ParagraphZwei Entscheidungen der Vergabekammern Sachsen-Anhalt (Beschl. 2 VK LSA 02/13 v. 16.05.2013) und Südbayern (Beschl. Z 3 – 3 – 3194 – 138 – 10 /13 v. 05.12.2013) hatten über eine in der Praxis nicht seltene Fallkonstellation zu entscheiden, die präqualifizierten Unternehmen trotz guter Vorbereitung auf ihre Eignungsprüfung das Aus im Vergabeverfahren bescherten: In beiden Fällen hatten sich Unternehmen für eine nach VOB bekannt gemachte Ausschreibung mit einer Präqualifikationsurkunde beworben, die überwiegend für Liefer- und Dienstleistungen ausgestellt war. In beiden Entscheidungen der Vergabekammern wird ein Nachfordern der Eignungsnachweise abgelehnt, da die Unterlagen nicht fehlten sondern als „fehlerhaft“ betrachtet wurden.

In der Regel entscheidet der öffentliche Auftraggeber mit der Festlegung des Leistungsgegenstands, ob das Verfahren nach VOB oder VOL läuft. Sich bewerbende Unternehmen haben daraufhin die entsprechenden Nachweise einzureichen, die ihre Eignung belegen. An dieser Stelle ist entsprechende Vorsicht geboten: Präqualifizierte Unternehmen, die mit ihrem Kerngeschäft sowohl Liefer- und Dienstleistungen als auch Bauleistungen erbringen, müssen darauf achten, ob die eingereichte Urkunde den gewählten Leistungsbereich abdeckt.

In Deutschland kennen wir verschiedene Präqualifikationsurkunden: PQ-VOB (Präqualifikationsdatenbank-VOB), HPQR (Hessisches Präqualifikationsregister), ULV (Unternehmensleistungsverzeichnis) und PQ-VOL (Präqualifikationsdatenbank VOL).
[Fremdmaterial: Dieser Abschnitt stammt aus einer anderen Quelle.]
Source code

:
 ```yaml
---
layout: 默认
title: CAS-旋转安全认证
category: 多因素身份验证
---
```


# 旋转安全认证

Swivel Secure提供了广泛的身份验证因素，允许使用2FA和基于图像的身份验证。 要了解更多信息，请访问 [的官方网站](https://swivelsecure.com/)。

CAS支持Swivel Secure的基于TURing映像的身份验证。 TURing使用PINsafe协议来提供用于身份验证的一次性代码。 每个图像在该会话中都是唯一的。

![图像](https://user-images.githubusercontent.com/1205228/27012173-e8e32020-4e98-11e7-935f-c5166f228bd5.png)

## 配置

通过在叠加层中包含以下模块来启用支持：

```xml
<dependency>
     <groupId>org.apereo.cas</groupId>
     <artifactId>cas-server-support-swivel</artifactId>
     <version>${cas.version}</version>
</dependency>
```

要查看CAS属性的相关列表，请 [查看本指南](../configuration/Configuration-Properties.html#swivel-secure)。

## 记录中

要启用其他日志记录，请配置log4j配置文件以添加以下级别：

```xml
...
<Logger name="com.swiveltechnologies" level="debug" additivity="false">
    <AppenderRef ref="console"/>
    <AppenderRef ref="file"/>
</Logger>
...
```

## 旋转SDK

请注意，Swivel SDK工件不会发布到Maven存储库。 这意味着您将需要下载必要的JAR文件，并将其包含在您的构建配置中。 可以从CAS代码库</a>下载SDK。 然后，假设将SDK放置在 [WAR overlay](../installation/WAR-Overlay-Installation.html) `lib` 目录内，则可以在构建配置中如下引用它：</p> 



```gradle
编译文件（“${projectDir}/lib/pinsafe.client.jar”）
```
Sie alle ermöglichen, dass zur Prüfung der Fachkunde, Leistungsfähigkeit und Zuverlässigkeit des Unternehmens statt vieler Einzelnachweise eine Urkunde ausreicht, um die Basics der Eignung nachzuweisen. Die Einrichtung solcher Präqualifizierungssysteme ist auch absolut sinnvoll und eine Erleichterung im Rahmen des administrativen Aufwands für alle Beteiligten. Leider wird gerade das bekannteste Zertifikat „PQ-VOB“ ausschließlich für die Beauftragung mit Bauleistungen ausgestellt. Lediglich das in Hessen ausgestellte HPQR und einige ULVs (Brandenburg, Mecklenburg-Vorpommern, Sachsen-Anhalt) können von sich behaupten, dass es auf das Leistungsspektrum nicht ankommt, weil das Zertifikat sich auf sämtliche Leistungsarten bezieht, die ein Unternehmen für öffentliche Auftraggeber erbringen kann.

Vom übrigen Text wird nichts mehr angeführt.